Deletion of MYC and presence of double minutes with MYC amplification in a morphologic acute promyelocytic leukemia–like case lacking RARA rearrangement: could early exclusion of double-minute chromosomes be a prognostic factor?

• Published in: Cancer genetics and cytogenetics Vol. 166; no. 2; pp. 139 - 145
• Main Authors: Frater, John L., Hoover, Richard G., Bernreuter, Kristen, Batanian, Jacqueline R.
• Format: Journal Article
• Language: English
• Published: United States Elsevier Inc 15.04.2006
• Subjects: Adult; Aged; Aged, 80 and over; Child; Chromosomes, Human, Pair 8 - genetics; Gene Amplification - genetics; Gene Deletion; Gene Rearrangement - genetics; Genes, myc - genetics; Humans; Leukemia, Promyelocytic, Acute - diagnosis; Leukemia, Promyelocytic, Acute - genetics; Male; Metaphase; Middle Aged; Oncogene Proteins, Fusion; Prognosis; Receptors, Retinoic Acid - genetics; Retinoic Acid Receptor alpha
• ISSN: 0165-4608; 1873-4456
• DOI: 10.1016/j.cancergencyto.2005.10.013

Gene amplification on double minutes is rarely found in acute myeloid leukemia (AML) and is often linked to poor prognosis.
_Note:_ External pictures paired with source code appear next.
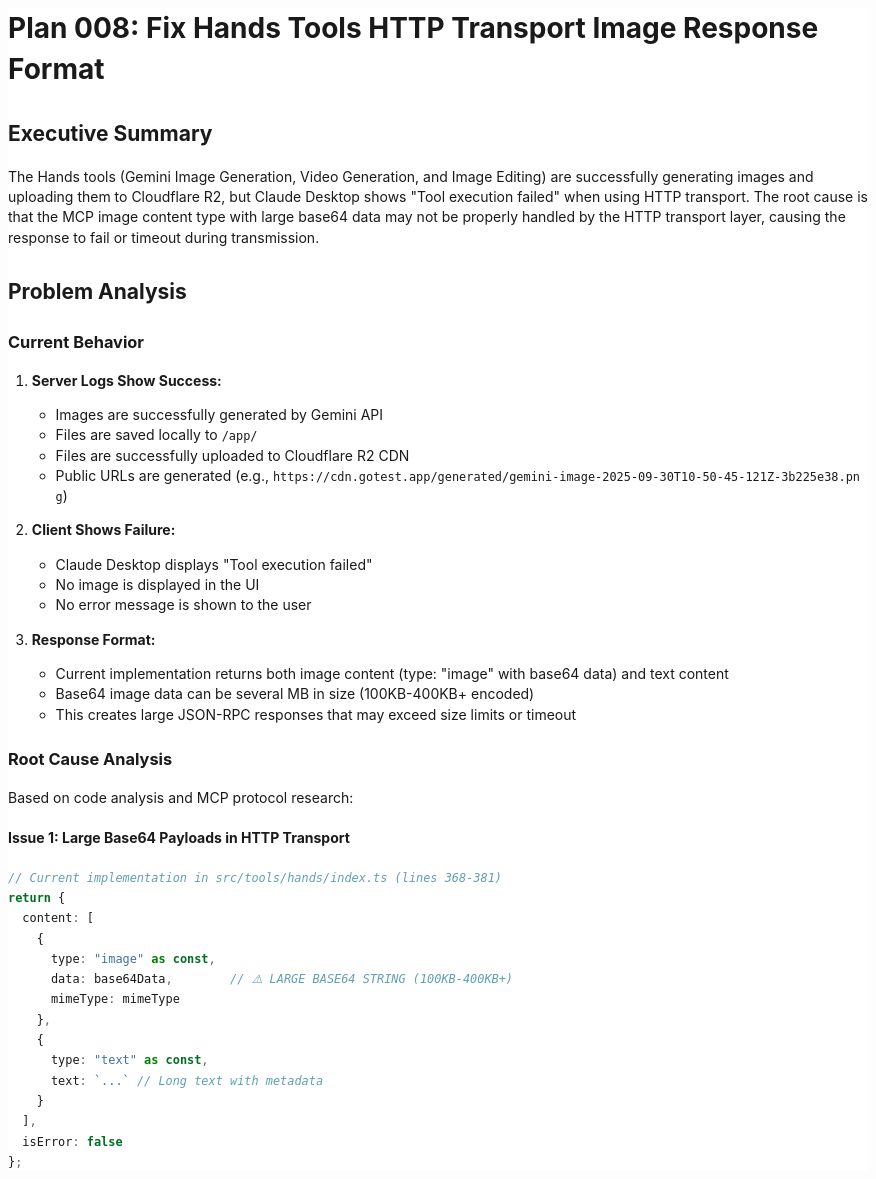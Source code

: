 # Plan 008: Fix Hands Tools HTTP Transport Image Response Format

## Executive Summary

The Hands tools (Gemini Image Generation, Video Generation, and Image Editing) are successfully generating images and uploading them to Cloudflare R2, but Claude Desktop shows "Tool execution failed" when using HTTP transport. The root cause is that the MCP image content type with large base64 data may not be properly handled by the HTTP transport layer, causing the response to fail or timeout during transmission.

## Problem Analysis

### Current Behavior

1. **Server Logs Show Success:**
   - Images are successfully generated by Gemini API
   - Files are saved locally to `/app/`
   - Files are successfully uploaded to Cloudflare R2 CDN
   - Public URLs are generated (e.g., `https://cdn.gotest.app/generated/gemini-image-2025-09-30T10-50-45-121Z-3b225e38.png`)

2. **Client Shows Failure:**
   - Claude Desktop displays "Tool execution failed"
   - No image is displayed in the UI
   - No error message is shown to the user

3. **Response Format:**
   - Current implementation returns both image content (type: "image" with base64 data) and text content
   - Base64 image data can be several MB in size (100KB-400KB+ encoded)
   - This creates large JSON-RPC responses that may exceed size limits or timeout

### Root Cause Analysis

Based on code analysis and MCP protocol research:

#### Issue 1: Large Base64 Payloads in HTTP Transport
```typescript
// Current implementation in src/tools/hands/index.ts (lines 368-381)
return {
  content: [
    {
      type: "image" as const,
      data: base64Data,        // ⚠️ LARGE BASE64 STRING (100KB-400KB+)
      mimeType: mimeType
    },
    {
      type: "text" as const,
      text: `...` // Long text with metadata
    }
  ],
  isError: false
};
```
It is often associated with acute myeloid leukemia with differentiation (AML-M2) and is rarely reported in acute promyelocytic leukemia (APL), which is characterized in the vast majority of cases by the reciprocal t(15;17)(q22;q21) with resultant translation of an abnormal PML-RARA fusion protein. Most of the rare cases of APL that lack this translocation have a demonstrable RARA breakpoint. We report on a morphologic APL-like case lacking t(15;17) and the RARA breakpoint and also has the deletion MYC of 8q24 associated with the occurrence of MYC amplification on double-minute chromosomes (dmin). Excessive exclusion of dmin was observed at the initial diagnosis. These findings are compared to the few cases previously reported in the literature.